Pero eso no era todo…
Lo noté apenas me alejé de casa.
Estaba parado enfrente, bajo un árbol de jacaranda, vestido con un traje negro a pesar del calor de Buenos Aires, que superaba los 35 grados Celsius. No se escondía, solo miraba.
Un escalofrío recorrió mi columna, a pesar del aire sofocante.
Aceleré el paso, doblé la esquina hacia la calle Defensa. Miré por encima del hombro: me seguía, manteniendo una distancia de media cuadra. No se apresuraba. No corría. Solo caminaba con paso firme, implacable, como una sombra que físicamente no puede separarse del cuerpo.
Solo una coincidencia, traté de convencerme. Un azar. La ciudad es grande, mucha gente va en la misma dirección.
Pero el instinto —el mismo que desde la mañana gritaba peligro cada vez más fuerte— no creía en coincidencias. Y mi extraño estado y los cambios en mi apariencia tampoco ayudaban a sentirme confiada en un efímero “todo está bien”.

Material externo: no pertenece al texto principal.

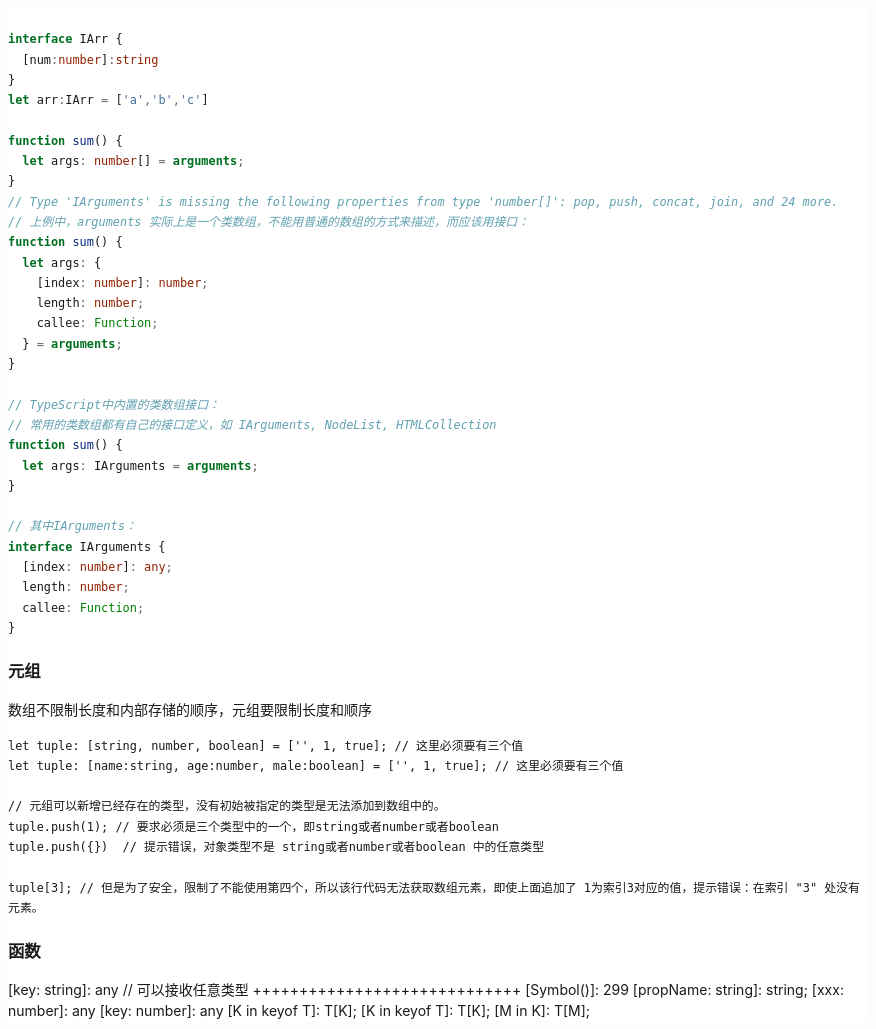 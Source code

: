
 ```ts

interface IArr {
  [num:number]:string
}
let arr:IArr = ['a','b','c']

function sum() {
  let args: number[] = arguments;
}
// Type 'IArguments' is missing the following properties from type 'number[]': pop, push, concat, join, and 24 more.
// 上例中，arguments 实际上是一个类数组，不能用普通的数组的方式来描述，而应该用接口：
function sum() {
  let args: {
    [index: number]: number;
    length: number;
    callee: Function;
  } = arguments;
}

// TypeScript中内置的类数组接口：
// 常用的类数组都有自己的接口定义，如 IArguments, NodeList, HTMLCollection
function sum() {
  let args: IArguments = arguments;
}

// 其中IArguments：
interface IArguments {
  [index: number]: any;
  length: number;
  callee: Function;
}
```



### 元组

数组不限制长度和内部存储的顺序，元组要限制长度和顺序

```tsx
let tuple: [string, number, boolean] = ['', 1, true]; // 这里必须要有三个值
let tuple: [name:string, age:number, male:boolean] = ['', 1, true]; // 这里必须要有三个值

// 元组可以新增已经存在的类型，没有初始被指定的类型是无法添加到数组中的。
tuple.push(1); // 要求必须是三个类型中的一个，即string或者number或者boolean
tuple.push({})  // 提示错误，对象类型不是 string或者number或者boolean 中的任意类型

tuple[3]; // 但是为了安全，限制了不能使用第四个，所以该行代码无法获取数组元素，即使上面追加了 1为索引3对应的值，提示错误：在索引 "3" 处没有元素。
```



### 函数


  [key: string]: any // 可以接收任意类型 +++++++++++++++++++++++++++++
  [Symbol()]: 299
  [propName: string]: string;
  [xxx: number]: any
  [key: number]: any
  [K in keyof T]: T[K];
  [K in keyof T]: T[K];
  [M in K]: T[M];
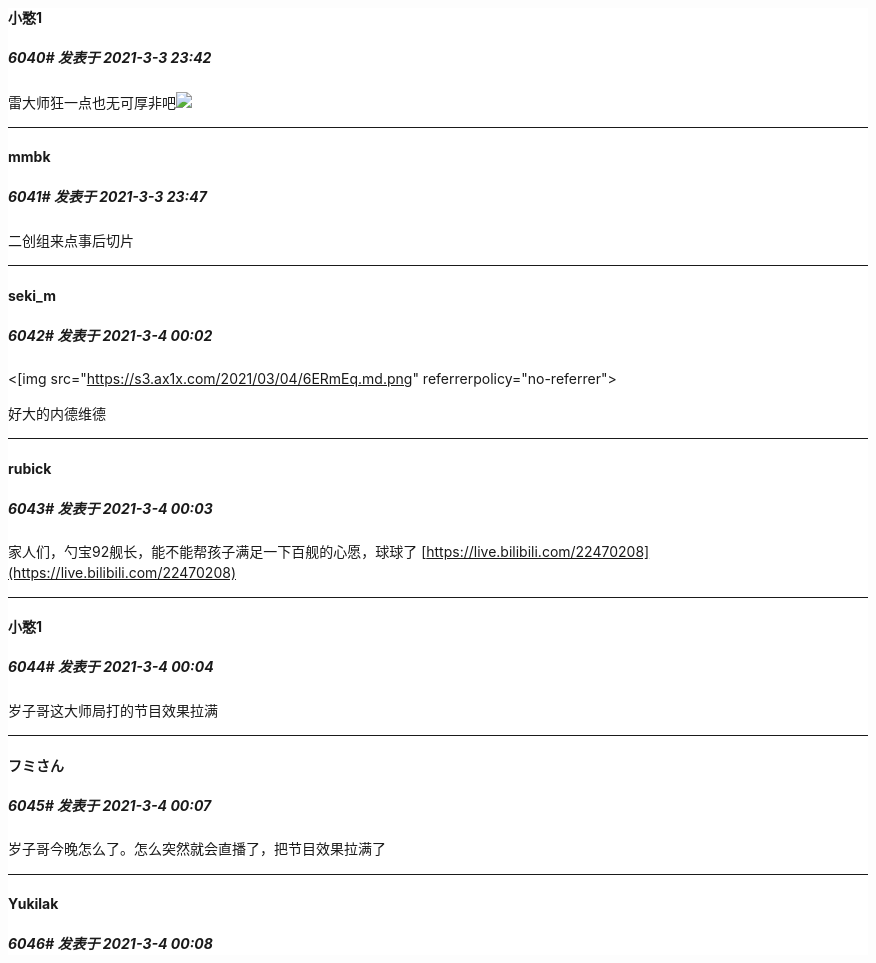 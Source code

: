 ####  小憨1  
##### 6040#       发表于 2021-3-3 23:42


雷大师狂一点也无可厚非吧<img src="https://static.saraba1st.com/image/smiley/face2017/067.png" referrerpolicy="no-referrer">


-----

####  mmbk  
##### 6041#       发表于 2021-3-3 23:47


二创组来点事后切片


-----

####  seki_m  
##### 6042#       发表于 2021-3-4 00:02


<[img src="https://s3.ax1x.com/2021/03/04/6ERmEq.md.png" referrerpolicy="no-referrer">

好大的内德维德


-----

####  rubick  
##### 6043#       发表于 2021-3-4 00:03


家人们，勺宝92舰长，能不能帮孩子满足一下百舰的心愿，球球了
[https://live.bilibili.com/22470208](https://live.bilibili.com/22470208)


-----

####  小憨1  
##### 6044#       发表于 2021-3-4 00:04


岁子哥这大师局打的节目效果拉满


-----

####  フミさん  
##### 6045#       发表于 2021-3-4 00:07


岁子哥今晚怎么了。怎么突然就会直播了，把节目效果拉满了


-----

####  Yukilak  
##### 6046#       发表于 2021-3-4 00:08
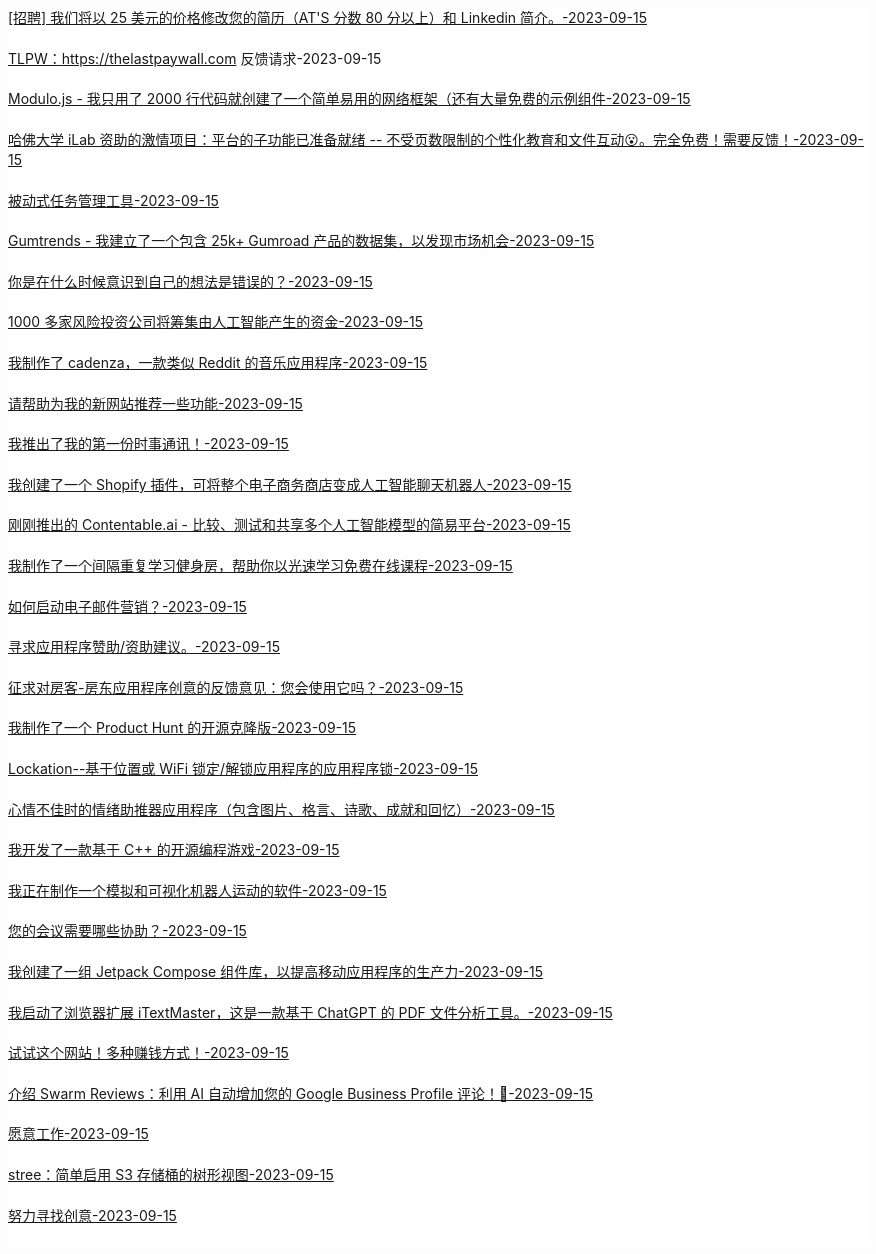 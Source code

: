 <a target=_blank rel=nofollow href="https://www.reddit.com/r/SideProject/comments/16joq76/for_hire_will_revamp_your_resume_with_ats_score/" >[招聘] 我们将以 25 美元的价格修改您的简历（AT'S 分数 80 分以上）和 Linkedin 简介。-2023-09-15</a><br/><br/><a target=_blank rel=nofollow href="https://www.reddit.com/r/SideProject/comments/16jk24c/tlpw_httpsthelastpaywallcom_feedback_request/" >TLPW：https://thelastpaywall.com 反馈请求-2023-09-15</a><br/><br/><a target=_blank rel=nofollow href="https://modulojs.org/" >Modulo.js - 我只用了 2000 行代码就创建了一个简单易用的网络框架（还有大量免费的示例组件-2023-09-15</a><br/><br/><a target=_blank rel=nofollow href="https://old.reddit.com/r/SideProject/comments/16ji30v/harvard_ilabfunded_passion_project_subfeature_of/" >哈佛大学 iLab 资助的激情项目：平台的子功能已准备就绪 -- 不受页数限制的个性化教育和文件互动😮。完全免费！需要反馈！-2023-09-15</a><br/><br/><a target=_blank rel=nofollow href="https://www.reddit.com/r/SideProject/comments/16jh6n7/a_reactive_task_management_tool/" >被动式任务管理工具-2023-09-15</a><br/><br/><a target=_blank rel=nofollow href="https://gumtrends.com/" >Gumtrends - 我建立了一个包含 25k+ Gumroad 产品的数据集，以发现市场机会-2023-09-15</a><br/><br/><a target=_blank rel=nofollow href="https://www.reddit.com/r/SideProject/comments/16jg54i/at_what_point_did_you_realize_you_have_been/" >你是在什么时候意识到自己的想法是错误的？-2023-09-15</a><br/><br/><a target=_blank rel=nofollow href="https://old.reddit.com/r/SideProject/comments/16jf8rt/1000_vc_firms_to_raise_capital_generated_by_ai/" >1000 多家风险投资公司将筹集由人工智能产生的资金-2023-09-15</a><br/><br/><a target=_blank rel=nofollow href="https://www.reddit.com/r/SideProject/comments/16jeefm/i_made_cadenza_an_app_thats_like_reddit_for_music/" >我制作了 cadenza，一款类似 Reddit 的音乐应用程序-2023-09-15</a><br/><br/><a target=_blank rel=nofollow href="https://www.reddit.com/r/SideProject/comments/16jed47/please_help_suggest_some_features_for_my_new_site/" >请帮助为我的新网站推荐一些功能-2023-09-15</a><br/><br/><a target=_blank rel=nofollow href="https://www.reddit.com/r/SideProject/comments/16je8al/i_launched_my_first_newsletter/" >我推出了我的第一份时事通讯！-2023-09-15</a><br/><br/><a target=_blank rel=nofollow href="https://old.reddit.com/r/SideProject/comments/16je3kk/i_have_created_a_shopify_plugin_to_turn_an_entire/" >我创建了一个 Shopify 插件，可将整个电子商务商店变成人工智能聊天机器人-2023-09-15</a><br/><br/><a target=_blank rel=nofollow href="https://youtu.be/WxyEwNVVOXc?si=UWfJFKOZLR6WlI3Y" >刚刚推出的 Contentable.ai - 比较、测试和共享多个人工智能模型的简易平台-2023-09-15</a><br/><br/><a target=_blank rel=nofollow href="https://www.reddit.com/r/SideProject/comments/16jbqku/i_made_a_spaced_repetition_learning_gym_to_help/" >我制作了一个间隔重复学习健身房，帮助你以光速学习免费在线课程-2023-09-15</a><br/><br/><a target=_blank rel=nofollow href="https://www.reddit.com/r/SideProject/comments/16jb5o4/how_do_you_kickstart_your_email_marketing/" >如何启动电子邮件营销？-2023-09-15</a><br/><br/><a target=_blank rel=nofollow href="https://www.reddit.com/r/SideProject/comments/16jan8h/app_sponsorshipfunding_advice_wanted/" >寻求应用程序赞助/资助建议。-2023-09-15</a><br/><br/><a target=_blank rel=nofollow href="https://www.reddit.com/r/SideProject/comments/16ja59d/seeking_feedback_on_a_tenantlandlord_app_idea/" >征求对房客-房东应用程序创意的反馈意见：您会使用它吗？-2023-09-15</a><br/><br/><a target=_blank rel=nofollow href="https://www.reddit.com/r/SideProject/comments/16j9qjl/i_made_an_open_source_clone_of_product_hunt/" >我制作了一个 Product Hunt 的开源克隆版-2023-09-15</a><br/><br/><a target=_blank rel=nofollow href="https://www.reddit.com/r/SideProject/comments/16j9deo/lockation_an_applock_that_locksunlocks_apps_based/" >Lockation--基于位置或 WiFi 锁定/解锁应用程序的应用程序锁-2023-09-15</a><br/><br/><a target=_blank rel=nofollow href="https://www.reddit.com/r/SideProject/comments/16j8uum/a_mood_booster_app_when_having_a_bad_time_with/" >心情不佳时的情绪助推器应用程序（包含图片、格言、诗歌、成就和回忆）-2023-09-15</a><br/><br/><a target=_blank rel=nofollow href="https://aiplaygrounds.in/" >我开发了一款基于 C++ 的开源编程游戏-2023-09-15</a><br/><br/><a target=_blank rel=nofollow href="https://old.reddit.com/r/SideProject/comments/16j8bj6/im_making_a_software_to_simulate_and_visualise/" >我正在制作一个模拟和可视化机器人运动的软件-2023-09-15</a><br/><br/><a target=_blank rel=nofollow href="https://www.reddit.com/r/SideProject/comments/16j6ksg/what_kind_of_assistance_do_you_require_for_your/" >您的会议需要哪些协助？-2023-09-15</a><br/><br/><a target=_blank rel=nofollow href="https://old.reddit.com/r/SideProject/comments/16j6j5q/i_built_a_collection_of_jetpack_compose_component/" >我创建了一组 Jetpack Compose 组件库，以提高移动应用程序的生产力-2023-09-15</a><br/><br/><a target=_blank rel=nofollow href="https://www.reddit.com/r/SideProject/comments/16j64pr/i_launched_a_browser_extension_itextmaster_a/" >我启动了浏览器扩展 iTextMaster，这是一款基于 ChatGPT 的 PDF 文件分析工具。-2023-09-15</a><br/><br/><a target=_blank rel=nofollow href="https://www.reddit.com/r/SideProject/comments/16j3ko6/give_this_website_a_try_multiple_ways_to_earn/" >试试这个网站！多种赚钱方式！-2023-09-15</a><br/><br/><a target=_blank rel=nofollow href="https://www.reddit.com/r/SideProject/comments/16j2sjx/introducing_swarm_reviews_grow_your_google/" >介绍 Swarm Reviews：利用 AI 自动增加您的 Google Business Profile 评论！🚀-2023-09-15</a><br/><br/><a target=_blank rel=nofollow href="https://www.reddit.com/r/SideProject/comments/16inca5/would_love_to_work/" >愿意工作-2023-09-15</a><br/><br/><a target=_blank rel=nofollow href="https://github.com/orangekame3/stree" >stree：简单启用 S3 存储桶的树形视图-2023-09-15</a><br/><br/><a target=_blank rel=nofollow href="https://www.reddit.com/r/SideProject/comments/16ix5wz/struggling_to_find_ideas/" >努力寻找创意-2023-09-15</a><br/><br/>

Doblé de nuevo, esta vez en un callejón estrecho entre viejas casas coloniales. Había mucha menos gente aquí. Mala idea, pensé, pero ya era tarde. Las paredes se cerraban a ambos lados, creando un corredor de sombras incluso al mediodía. El olor a basura y moho me golpeaba la nariz.
Los pasos detrás de mí se aceleraron, y entonces corrí.
La bolsa golpeaba mi cadera, los zapatos resonaban nerviosamente contra el adoquín. El aire quemaba mis pulmones. El callejón parecía interminable, como una pesadilla en la que corres pero no avanzas.
Y los pasos detrás de mí se acercaban demasiado rápido, implacables.
¿Quién es? ¿Qué demonios quiere de mí?
La salida del callejón se vislumbraba adelante: 18 metros más, 9 metros, solo un poco más. Pero de repente, algo pesado me golpeó en la espalda.
Caí sobre el adoquín, la bolsa voló a un lado. El dolor explotó en mis rodillas y palmas. El sabor de la sangre en mi labio: me lo mordí al caer.
Antes de que pudiera levantarme, él estaba sobre mí.
Me giró boca arriba con una mano, como si no pesara nada. Se agachó, presionando mis muñecas contra el suelo con una rodilla. Mi mirada asustada, a través de los cristales rotos de las gafas, recorrió su rostro completamente ordinario, anodino.
Solo sus ojos destacaban. Brillaban con una luz ámbar pálida. No era un reflejo. Realmente brillaban desde dentro.